Rindu, Selau Kejadian Lama

Muhammad Alfi Rahman
Chapter #11

Dinda

Perempuan kemarin itu namanya Dinda, aku baru tahu namanya setelah beberapa hari kita bertemu lagi. Dia kuliah jurusan psikologi. Jurusan yang unik, tapi juga aneh. Bukan aku yang bilang begitu, dia sendiri yang bilang. Psikologi adalah jurusan yang unik, namun aneh. Aku tak tahu apa maksudnya, sepertinya ia menirukan dosennya saat membicarakan itu. Psikologi adalah jurusan yang unik dan aneh.

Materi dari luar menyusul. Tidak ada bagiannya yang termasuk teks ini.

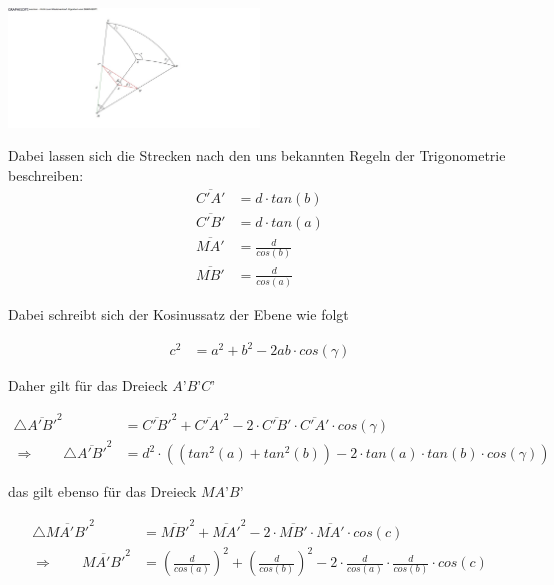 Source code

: \begin{refsection}
\begin{center}
        \includegraphics[width=0.5\textwidth]{kugel/1Seintenkosinus.jpg}
\end{center}

Dabei lassen sich die Strecken nach den uns bekannten Regeln der Trigonometrie beschreiben:
\begin{align*}
\overline{C'A'} &= d\cdot {tan(b)} \\
\overline{C'B'} &= d\cdot {tan(a)} \\
\overline{MA'} &= \frac{ d }{cos(b)} \\
\overline{MB'} &= \frac{ d }{cos(a)}
\end{align*} 


Dabei schreibt sich der Kosinussatz der Ebene wie folgt

\begin{align*}
c^{ 2 } &= a^{ 2 } + b^{ 2 } - 2ab \cdot cos(\gamma)
\end{align*}

Daher gilt für das Dreieck $A’B’C’$

\begin{align*}
\triangle \overline{A'B'}^{ 2 } &= \overline{ C'B' }^{ 2 } + \overline{ C'A' }^{ 2 } - 2 \cdot \overline{C'B'} \cdot \overline{ C'A' } \cdot cos(\gamma) \\
\Rightarrow \quad \quad
\triangle \overline{A'B'}^{ 2 } &= d^{ 2 } \cdot \left(\left(tan^{ 2 }(a) + tan^{ 2 }(b)\right) - 2\cdot tan(a) \cdot tan(b) \cdot cos(\gamma)\right)
\end{align*}


das gilt ebenso für das Dreieck $MA’B’$

\begin{align*}
\triangle \overline{ MA'B' }^{ 2 } &= \overline{ MB' }^{ 2 } + \overline{ MA' }^{ 2 } - 2\cdot \overline{ MB'} \cdot \overline{ MA' } \cdot cos(c) \\
\Rightarrow \quad \quad
\overline{ MA'B'}^{ 2 } &= \left(\frac{ d }{ cos(a) }  \right)^{ 2 } + \left(\frac{ d }{ cos(b)}  \right)^{ 2 } - 2 \cdot \frac{ d }{ cos(a)} \cdot \frac{ d }{ cos(b)} \cdot cos(c)
\end{align*}



\end{refsection}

Dia menyemangatiku dalam banyak hal. Aku disemangatinya tidak hanya masalah kuliah, masalah pikiran sedihku yang tak berujung, dan masalah Zahra. Iya, aku mengatakan padanya kalau aku punya hubungan rumit antara aku, Zahra, dan Zaini. Dia tak begitu menanggapiku serius, dia hanya bilang kalau aku perlu mengungkapkan perasaan itu. Baik sekarang atau nanti, menurutnya aku perlu untuk mengungkapkannya.

Beberapa hari setelahnya, aku coba masuk kuliah lagi. Sepertinya aku harus benar-benar kuliah agar tidak rugi. Setidaknya kedatanganku dari desa ke kota ini tidak sia-sia lagi. Tapi semua yang terjadi di kampus membuatku kecewa. Saat aku masuk kedalam kelas, penyakitku kambuh lagi. Aku tertidur dan semua yang dijelaskan dosenku menghilang begitu saja.

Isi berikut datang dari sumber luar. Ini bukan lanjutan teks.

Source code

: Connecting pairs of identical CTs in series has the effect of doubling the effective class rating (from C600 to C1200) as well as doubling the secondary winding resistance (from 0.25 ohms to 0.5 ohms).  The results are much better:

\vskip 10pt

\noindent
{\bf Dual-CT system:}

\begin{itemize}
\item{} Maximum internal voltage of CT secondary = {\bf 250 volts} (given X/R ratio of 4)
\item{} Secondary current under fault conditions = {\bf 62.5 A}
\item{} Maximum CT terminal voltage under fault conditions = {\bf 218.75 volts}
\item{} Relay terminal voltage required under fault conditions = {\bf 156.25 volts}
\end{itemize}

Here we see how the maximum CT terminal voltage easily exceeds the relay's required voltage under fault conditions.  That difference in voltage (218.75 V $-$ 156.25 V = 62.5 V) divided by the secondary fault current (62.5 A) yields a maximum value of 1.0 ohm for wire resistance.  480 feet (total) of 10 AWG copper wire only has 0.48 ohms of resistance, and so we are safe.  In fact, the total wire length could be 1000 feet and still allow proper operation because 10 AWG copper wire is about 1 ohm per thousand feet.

Kupikir aku benar-benar dalam masalah. Aku sadar, bukan kuliahku yang jadi masalah, tapi aku.

Aku meminta saran Dinda, dia mahasiswa psikologi, kupikir dia bisa memberiku saran. Apa yang harus kulakukan, agar aku bisa kembali hidup seperti dulu lagi. Saat kutanya begitu, jawabannya diluar dugaanku. Dia tidak menyarankanku apapun, dia hanya menyemangatiku.

"Jika kau ingin pergi sebentar dari perkuliahan ini, pergilah, tak mengapa. Aku mendukungmu," katanya saat terakhir kali aku bertemu dengannya dikampus beberapa hari lalu.

Sekarang, aku pergi. Mengikuti kata-katanya dan kupikir, aku perlu menenangkan diriku. Kusandarkan kepalaku ke tepi jendela, melihati pemandangan gunung-gunung yang cukup indah diluaran sana. Sekarang aku sedang naik bus di Jember, sebentar lagi masuk ke daerah Banyuwangi. Aku memilih pergi ke timur, karena kupikir itu lebih baik daripada pergi ke Barat. Satu hal yang ada dipikiranku sekarang, aku ingin pergi ke Bali.

Aku tidak punya banyak uang sebenarnya. Pergi ke Bali tentu membutuhkan banyak uang. Bagiku dan orang-orang desa lainnya, Bali adalah tempat mewah yang tidak semua orang bisa pergi kesana. Sekarang, aku hanya mengandalkan kiriman orang tuaku untuk mengadu hidup saat disana. Semoga saja aku bisa hidup dan aku bisa menenangkan diriku disana.